### What this task involves
Copy all the records exactly, but keep the pictures out of your version.
━━━━━━━━━━━━━━━━
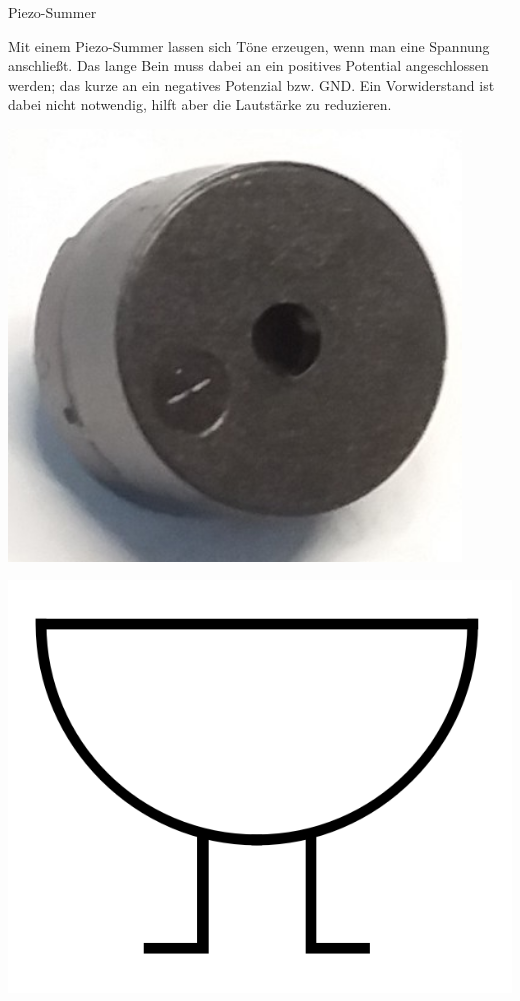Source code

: \begin{zsfg}{Piezo-Summer}

	\begin{minipage}{0.7\textwidth}
		Mit einem Piezo-Summer lassen sich Töne erzeugen, wenn man eine Spannung anschließt. Das lange Bein muss dabei an ein positives Potential angeschlossen werden; das kurze an ein negatives Potenzial bzw. GND. Ein Vorwiderstand ist dabei nicht notwendig, hilft aber die Lautstärke zu reduzieren.
	\end{minipage}
	\hfill
	\begin{minipage}{0.28\textwidth}
		\begin{minipage}{0.48\textwidth}
			\centering
			\includegraphics[width=0.9\textwidth]{./pics/piezo-summer.jpg}
		\end{minipage}
		\hfill
		\begin{minipage}{0.48\textwidth}
			\centering
			\includegraphics[width=\textwidth]{./pics/piezo-schaltsymbol.png}
		\end{minipage}
	\end{minipage}
	

\end{zsfg}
━━━━━━━━━━━━━━━━
### Result of this task
Source code

: \begin{zsfg}{Piezo-Summer}

	\begin{minipage}{0.7\textwidth}
		Mit einem Piezo-Summer lassen sich Töne erzeugen, wenn man eine Spannung anschließt. Das lange Bein muss dabei an ein positives Potential angeschlossen werden; das kurze an ein negatives Potenzial bzw. GND. Ein Vorwiderstand ist dabei nicht notwendig, hilft aber die Lautstärke zu reduzieren.
	\end{minipage}
	\hfill
	\begin{minipage}{0.28\textwidth}
		\begin{minipage}{0.48\textwidth}
			\centering
			\includegraphics[width=0.9\textwidth]{./pics/piezo-summer.jpg}
		\end{minipage}
		\hfill
		\begin{minipage}{0.48\textwidth}
			\centering
			\includegraphics[width=\textwidth]{./pics/piezo-schaltsymbol.png}
		\end{minipage}
	\end{minipage}
	

\end{zsfg}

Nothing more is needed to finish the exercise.